The Ottawa Senators signed McCleary as an undrafted free agent upon his graduation, and he spent the majority of the 1993–94 season with the Thunder Bay Senators of the Colonial Hockey League (CoHL). He moved up to the Prince Edward Island Senators of the American Hockey League (AHL) in 1994–95 but missed three months of the season after suffering retinal damage to his right eye when he was hit in the face by a stick. Upon his recovery, McCleary returned wearing a visor that he would retain throughout his career.

He made his NHL debut in Ottawa in 1995–96, scoring 14 points in 75 games. The Senators traded McCleary, along with a draft pick, to the Boston Bruins for Shawn McEachern following the season. McCleary appeared in 59 games with the Bruins but was unable to come to an agreement on a new contract for the 1997–98 season. As a result, he signed to play in the International Hockey League (IHL), splitting the season between the Las Vegas Thunder and Detroit Vipers.

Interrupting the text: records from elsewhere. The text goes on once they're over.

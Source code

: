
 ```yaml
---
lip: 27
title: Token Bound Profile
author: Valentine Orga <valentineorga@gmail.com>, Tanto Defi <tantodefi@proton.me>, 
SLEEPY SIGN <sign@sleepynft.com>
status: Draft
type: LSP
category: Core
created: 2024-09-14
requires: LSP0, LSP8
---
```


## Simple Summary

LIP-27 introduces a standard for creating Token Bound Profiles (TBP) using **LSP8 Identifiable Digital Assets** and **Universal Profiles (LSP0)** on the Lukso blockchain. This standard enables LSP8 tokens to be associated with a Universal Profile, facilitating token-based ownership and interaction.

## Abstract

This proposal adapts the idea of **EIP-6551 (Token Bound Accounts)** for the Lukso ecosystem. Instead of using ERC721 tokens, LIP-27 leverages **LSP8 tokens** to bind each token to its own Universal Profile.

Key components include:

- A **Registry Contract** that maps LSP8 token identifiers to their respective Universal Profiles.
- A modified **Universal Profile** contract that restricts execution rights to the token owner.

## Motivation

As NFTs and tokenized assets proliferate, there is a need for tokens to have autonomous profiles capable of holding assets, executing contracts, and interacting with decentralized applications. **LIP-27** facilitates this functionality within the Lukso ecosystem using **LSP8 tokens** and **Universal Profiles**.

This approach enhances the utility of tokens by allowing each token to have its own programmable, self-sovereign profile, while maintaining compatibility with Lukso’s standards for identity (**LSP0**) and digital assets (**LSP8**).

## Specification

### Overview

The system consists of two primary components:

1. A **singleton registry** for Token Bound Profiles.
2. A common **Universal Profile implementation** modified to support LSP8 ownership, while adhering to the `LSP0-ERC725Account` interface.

His rights ultimately released by the Bruins, McCleary signed with the Montreal Canadiens as a free agent in 1998, appearing in 46 NHL games in 1998–99. Early the following season, he again suffered a severe injury to his right eye, suffering a severed tear duct when he was hit in the face by an errant skate. He recovered, splitting the early part of the season between the Canadiens and the Quebec Citadelles of the AHL.

===Throat injury and retirement===
On January 29, 2000, during a game between the Canadiens and the Philadelphia Flyers, McCleary was critically injured when he was hit in the throat by a slapshot by the Flyers' Chris Therien; McCleary had dropped to the ice in order to block the shot. The shot fractured McCleary's larynx and resulted in a collapsed lung. Unable to breathe, he rushed to the bench, collapsing upon his arrival. Medical staff worked to partially open his airway in the hallways of Molson Centre, actions which McCleary credits with saving his life. He was then rushed to a waiting ambulance and transported to hospital, where surgeons performed an emergency tracheotomy. He remained in full equipment during the procedure; hospital staff did not even have time to remove his skates.

Unable to speak immediately following his surgery, McCleary sent a written note to his teammates explaining he was all right while his surgeon revealed that he came "as close ... as you could come" to dying in the moments after he was struck. He met with the media two weeks following his injury, responding to questions via note pad, stating that he hoped to return to his career upon recovery. He regained the ability to talk after six weeks and several surgeries.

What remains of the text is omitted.